- _What the task requires_: Retype all of the data word for word, without pictures.

=-=-=

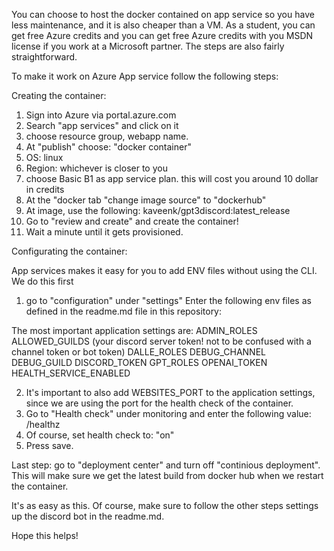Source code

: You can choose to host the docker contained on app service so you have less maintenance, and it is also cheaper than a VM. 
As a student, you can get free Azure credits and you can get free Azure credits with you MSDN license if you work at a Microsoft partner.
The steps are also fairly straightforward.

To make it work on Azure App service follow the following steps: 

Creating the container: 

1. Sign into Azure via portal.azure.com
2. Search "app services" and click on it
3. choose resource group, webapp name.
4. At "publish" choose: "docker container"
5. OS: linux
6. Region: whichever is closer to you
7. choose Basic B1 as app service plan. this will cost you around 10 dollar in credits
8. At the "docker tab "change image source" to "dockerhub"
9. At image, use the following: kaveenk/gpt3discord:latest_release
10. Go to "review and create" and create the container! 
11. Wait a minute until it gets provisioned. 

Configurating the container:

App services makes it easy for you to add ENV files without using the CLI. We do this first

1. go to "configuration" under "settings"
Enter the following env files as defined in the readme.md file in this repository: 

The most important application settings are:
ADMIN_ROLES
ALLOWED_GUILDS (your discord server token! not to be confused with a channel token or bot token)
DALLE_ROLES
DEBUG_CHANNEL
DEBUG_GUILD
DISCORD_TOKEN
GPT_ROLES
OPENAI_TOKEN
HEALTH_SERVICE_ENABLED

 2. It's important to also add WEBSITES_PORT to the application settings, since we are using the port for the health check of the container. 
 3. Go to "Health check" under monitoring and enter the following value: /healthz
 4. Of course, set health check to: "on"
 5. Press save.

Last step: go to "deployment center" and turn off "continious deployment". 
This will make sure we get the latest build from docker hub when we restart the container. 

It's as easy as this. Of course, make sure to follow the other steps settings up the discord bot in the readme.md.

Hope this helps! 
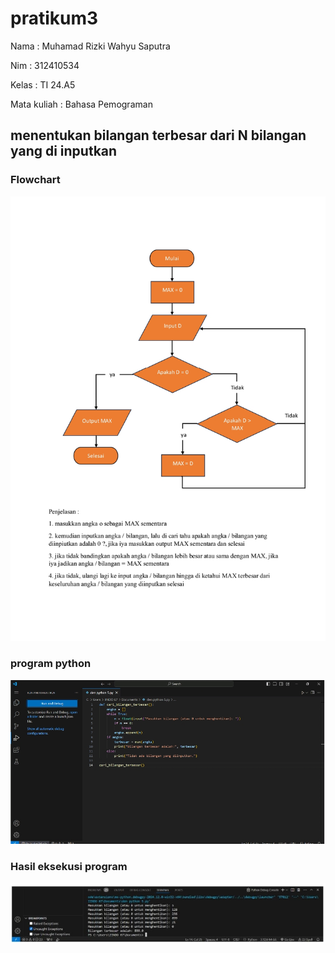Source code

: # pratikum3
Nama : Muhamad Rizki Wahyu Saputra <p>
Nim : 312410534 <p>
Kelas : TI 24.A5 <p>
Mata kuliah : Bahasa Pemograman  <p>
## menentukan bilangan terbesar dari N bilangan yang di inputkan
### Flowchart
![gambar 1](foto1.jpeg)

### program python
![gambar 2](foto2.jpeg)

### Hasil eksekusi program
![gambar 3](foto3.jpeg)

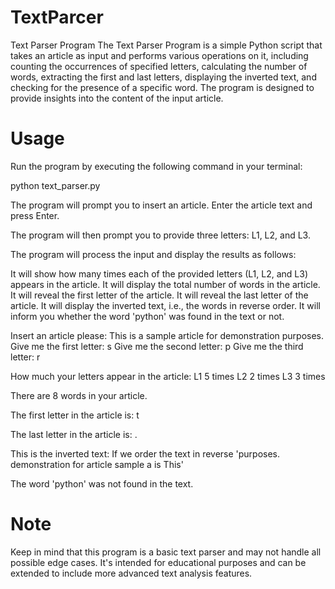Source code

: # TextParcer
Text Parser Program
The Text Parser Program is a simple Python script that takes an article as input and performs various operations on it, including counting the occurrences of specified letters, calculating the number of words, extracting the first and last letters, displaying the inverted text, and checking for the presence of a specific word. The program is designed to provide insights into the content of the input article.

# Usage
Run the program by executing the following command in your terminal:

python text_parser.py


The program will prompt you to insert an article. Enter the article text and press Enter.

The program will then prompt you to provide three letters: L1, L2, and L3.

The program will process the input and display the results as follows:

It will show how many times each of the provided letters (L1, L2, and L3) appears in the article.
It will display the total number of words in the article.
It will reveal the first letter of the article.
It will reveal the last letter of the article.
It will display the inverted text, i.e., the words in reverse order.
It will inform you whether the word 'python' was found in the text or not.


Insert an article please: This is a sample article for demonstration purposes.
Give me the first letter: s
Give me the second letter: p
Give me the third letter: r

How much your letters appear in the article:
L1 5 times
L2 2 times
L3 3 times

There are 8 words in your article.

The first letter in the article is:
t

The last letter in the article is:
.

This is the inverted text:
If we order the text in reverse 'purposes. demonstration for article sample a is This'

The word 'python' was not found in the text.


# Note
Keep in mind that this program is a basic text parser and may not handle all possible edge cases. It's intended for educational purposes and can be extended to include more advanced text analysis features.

=-=-=

- _Result below_:
Source code

: You can choose to host the docker contained on app service so you have less maintenance, and it is also cheaper than a VM. 
As a student, you can get free Azure credits and you can get free Azure credits with you MSDN license if you work at a Microsoft partner.
The steps are also fairly straightforward.

To make it work on Azure App service follow the following steps: 

Creating the container: 

1. Sign into Azure via portal.azure.com
2. Search "app services" and click on it
3. choose resource group, webapp name.
4. At "publish" choose: "docker container"
5. OS: linux
6. Region: whichever is closer to you
7. choose Basic B1 as app service plan. this will cost you around 10 dollar in credits
8. At the "docker tab "change image source" to "dockerhub"
9. At image, use the following: kaveenk/gpt3discord:latest_release
10. Go to "review and create" and create the container! 
11. Wait a minute until it gets provisioned. 

Configurating the container:

App services makes it easy for you to add ENV files without using the CLI. We do this first

1. go to "configuration" under "settings"
Enter the following env files as defined in the readme.md file in this repository: 

The most important application settings are:
ADMIN_ROLES
ALLOWED_GUILDS (your discord server token! not to be confused with a channel token or bot token)
DALLE_ROLES
DEBUG_CHANNEL
DEBUG_GUILD
DISCORD_TOKEN
GPT_ROLES
OPENAI_TOKEN
HEALTH_SERVICE_ENABLED

 2. It's important to also add WEBSITES_PORT to the application settings, since we are using the port for the health check of the container. 
 3. Go to "Health check" under monitoring and enter the following value: /healthz
 4. Of course, set health check to: "on"
 5. Press save.

Last step: go to "deployment center" and turn off "continious deployment". 
This will make sure we get the latest build from docker hub when we restart the container. 

It's as easy as this. Of course, make sure to follow the other steps settings up the discord bot in the readme.md.

Hope this helps! 
Source code

: # pratikum3
Nama : Muhamad Rizki Wahyu Saputra <p>
Nim : 312410534 <p>
Kelas : TI 24.A5 <p>
Mata kuliah : Bahasa Pemograman  <p>
## menentukan bilangan terbesar dari N bilangan yang di inputkan
### Flowchart
![gambar 1](foto1.jpeg)

### program python
![gambar 2](foto2.jpeg)

### Hasil eksekusi program
![gambar 3](foto3.jpeg)

Source code

: # TextParcer
Text Parser Program
The Text Parser Program is a simple Python script that takes an article as input and performs various operations on it, including counting the occurrences of specified letters, calculating the number of words, extracting the first and last letters, displaying the inverted text, and checking for the presence of a specific word. The program is designed to provide insights into the content of the input article.

# Usage
Run the program by executing the following command in your terminal:

python text_parser.py


The program will prompt you to insert an article. Enter the article text and press Enter.

The program will then prompt you to provide three letters: L1, L2, and L3.

The program will process the input and display the results as follows:

It will show how many times each of the provided letters (L1, L2, and L3) appears in the article.
It will display the total number of words in the article.
It will reveal the first letter of the article.
It will reveal the last letter of the article.
It will display the inverted text, i.e., the words in reverse order.
It will inform you whether the word 'python' was found in the text or not.


Insert an article please: This is a sample article for demonstration purposes.
Give me the first letter: s
Give me the second letter: p
Give me the third letter: r

How much your letters appear in the article:
L1 5 times
L2 2 times
L3 3 times

There are 8 words in your article.

The first letter in the article is:
t

The last letter in the article is:
.

This is the inverted text:
If we order the text in reverse 'purposes. demonstration for article sample a is This'

The word 'python' was not found in the text.


# Note
Keep in mind that this program is a basic text parser and may not handle all possible edge cases. It's intended for educational purposes and can be extended to include more advanced text analysis features.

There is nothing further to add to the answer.